WHAT TO PRODUCE: Tally the lines below that contain the word "flexible". Only the total should be given.

══ WORKING DATA

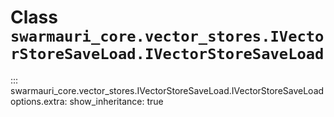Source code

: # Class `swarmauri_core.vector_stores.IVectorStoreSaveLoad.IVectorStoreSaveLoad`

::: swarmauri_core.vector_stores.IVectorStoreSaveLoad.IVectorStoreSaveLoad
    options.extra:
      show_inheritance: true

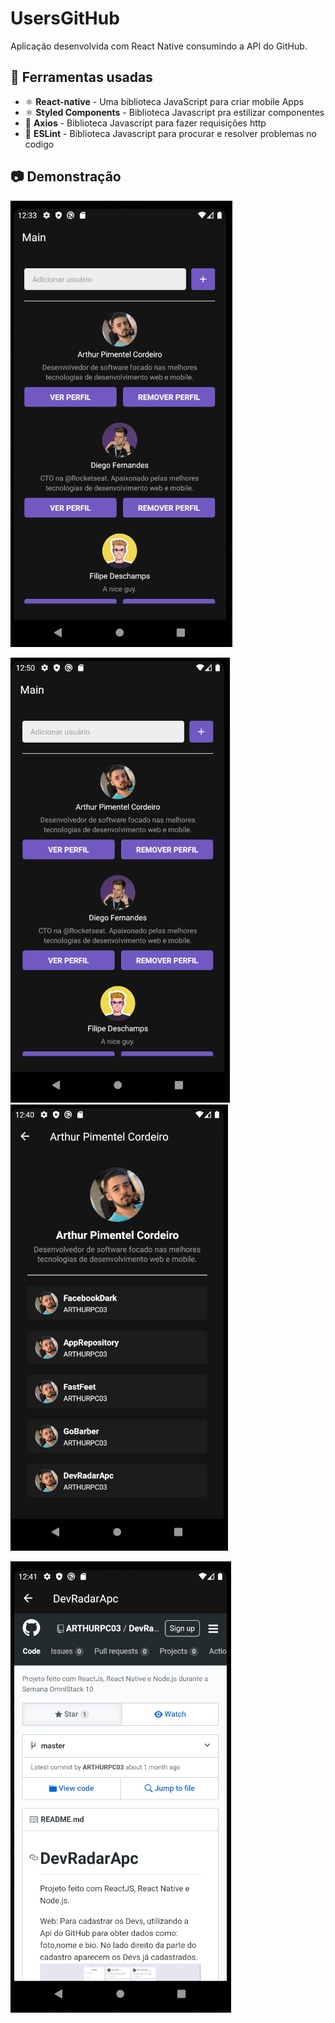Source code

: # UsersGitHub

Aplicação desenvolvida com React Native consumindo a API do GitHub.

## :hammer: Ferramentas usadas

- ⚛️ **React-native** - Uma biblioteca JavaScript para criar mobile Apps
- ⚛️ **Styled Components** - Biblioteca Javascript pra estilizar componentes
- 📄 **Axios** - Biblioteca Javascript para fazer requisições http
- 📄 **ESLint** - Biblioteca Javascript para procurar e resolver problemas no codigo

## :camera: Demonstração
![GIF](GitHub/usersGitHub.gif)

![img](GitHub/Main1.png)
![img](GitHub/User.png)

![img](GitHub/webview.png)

════
══ WORKING DATA

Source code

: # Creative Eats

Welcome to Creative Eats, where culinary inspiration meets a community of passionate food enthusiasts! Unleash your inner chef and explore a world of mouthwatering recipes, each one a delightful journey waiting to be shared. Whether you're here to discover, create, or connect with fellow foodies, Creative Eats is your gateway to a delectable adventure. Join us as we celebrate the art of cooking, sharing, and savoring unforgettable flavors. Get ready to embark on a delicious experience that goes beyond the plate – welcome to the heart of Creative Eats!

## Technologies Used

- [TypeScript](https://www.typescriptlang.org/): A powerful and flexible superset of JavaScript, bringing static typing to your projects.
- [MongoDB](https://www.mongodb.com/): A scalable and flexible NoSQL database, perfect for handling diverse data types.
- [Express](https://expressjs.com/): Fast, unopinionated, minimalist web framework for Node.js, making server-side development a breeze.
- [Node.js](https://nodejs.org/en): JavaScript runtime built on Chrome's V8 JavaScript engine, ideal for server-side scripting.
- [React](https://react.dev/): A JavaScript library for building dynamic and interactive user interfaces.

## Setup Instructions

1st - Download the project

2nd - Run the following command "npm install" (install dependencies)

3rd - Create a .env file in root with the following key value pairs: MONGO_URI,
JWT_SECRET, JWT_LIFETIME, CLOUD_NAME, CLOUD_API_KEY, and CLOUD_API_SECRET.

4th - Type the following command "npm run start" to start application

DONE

════

EXERCISE OUTPUT: 2